Task brief
In the listing, locate the line containing "Proof of Concept", then quote it and all following lines exactly. Omit pictures.

Material for this exercise

☆ ☆ ☆

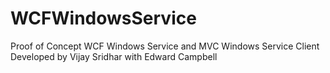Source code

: # WCFWindowsService
Proof of Concept WCF Windows Service and MVC Windows Service Client
Developed by Vijay Sridhar with Edward Campbell
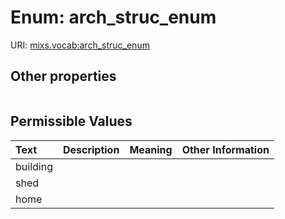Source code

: 
# Enum: arch_struc_enum




URI: [mixs.vocab:arch_struc_enum](https://w3id.org/mixs/vocab/arch_struc_enum)


## Other properties

|  |  |  |
| --- | --- | --- |

## Permissible Values

| Text | Description | Meaning | Other Information |
| :--- | :---: | :---: | ---: |
| building |  |  |  |
| shed |  |  |  |
| home |  |  |  |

☆ ☆ ☆

Result of the task
Proof of Concept WCF Windows Service and MVC Windows Service Client
Developed by Vijay Sridhar with Edward Campbell
Source code

: 
# Enum: arch_struc_enum




URI: [mixs.vocab:arch_struc_enum](https://w3id.org/mixs/vocab/arch_struc_enum)


## Other properties

|  |  |  |
| --- | --- | --- |

## Permissible Values

| Text | Description | Meaning | Other Information |
| :--- | :---: | :---: | ---: |
| building |  |  |  |
| shed |  |  |  |
| home |  |  |  |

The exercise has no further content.